Stored data entries
********************

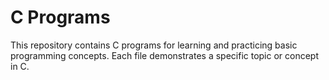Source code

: # C Programs 

This repository contains C programs for learning and practicing basic programming concepts. Each file demonstrates a specific topic or concept in C.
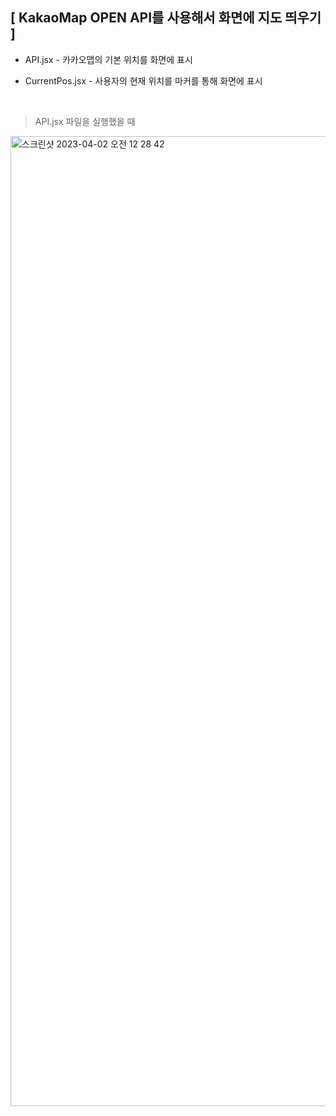 ## [ KakaoMap OPEN API를 사용해서 화면에 지도 띄우기 ]

+ API.jsx - 카카오맵의 기본 위치를 화면에 표시<br/>

+ CurrentPos.jsx - 사용자의 현재 위치를 마커를 통해 화면에 표시<br/>
<br/>

> API.jsx 파일을 실행했을 때

<img width="1552" alt="스크린샷 2023-04-02 오전 12 28 42" src="https://user-images.githubusercontent.com/90839206/229302723-39428e88-1777-4e5c-b0b9-eeb9ec0a1bc2.png">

********************

TASK REQUIREMENTS>
Please write out all of the data verbatim, with no pictures in the copy.

WRITTEN ANSWER>
Source code

: # C Programs 

This repository contains C programs for learning and practicing basic programming concepts. Each file demonstrates a specific topic or concept in C.
 ## [ KakaoMap OPEN API를 사용해서 화면에 지도 띄우기 ]

+ API.jsx - 카카오맵의 기본 위치를 화면에 표시<br/>

+ CurrentPos.jsx - 사용자의 현재 위치를 마커를 통해 화면에 표시<br/>
<br/>

> API.jsx 파일을 실행했을 때

<img width="1552" alt="스크린샷 2023-04-02 오전 12 28 42" src="https://user-images.githubusercontent.com/90839206/229302723-39428e88-1777-4e5c-b0b9-eeb9ec0a1bc2.png">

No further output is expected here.